Probably, many of us are faced with a situation when a company calls you to buy or buy something. Typical examples:

* You use a credit card, and the bank calls you with an offer to issue a loan;*
* You bought auto insurance, and the insurance company calls and offers you other types of insurance;
* You have been using cellular communication for a long time, and your operator calls you with a proposal to use a new more profitable (oddly enough, more expensive) tariff;
* You bought something from an online store, and after a while he calls you to buy another item.
* Any situations related to the acquisition of a new service, an additional service, a more expensive service.

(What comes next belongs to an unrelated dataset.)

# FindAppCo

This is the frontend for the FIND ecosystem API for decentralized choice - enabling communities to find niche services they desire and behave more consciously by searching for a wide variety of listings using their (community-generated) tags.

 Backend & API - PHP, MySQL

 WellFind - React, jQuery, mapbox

Usually, in most cases, the client does not agree to such offers, because he simply does not need it. It turns out that ringing the entire customer base is long and inefficient, so companies try to contact only those who are likely to agree to their proposal. How to find such customers? This can be done as follows:

* Call a certain random part of clients, record the result;
* Find in the remaining customer base of the most similar to those who agreed to the proposed service;
* Call these customers, thereby increasing the effectiveness of contacts.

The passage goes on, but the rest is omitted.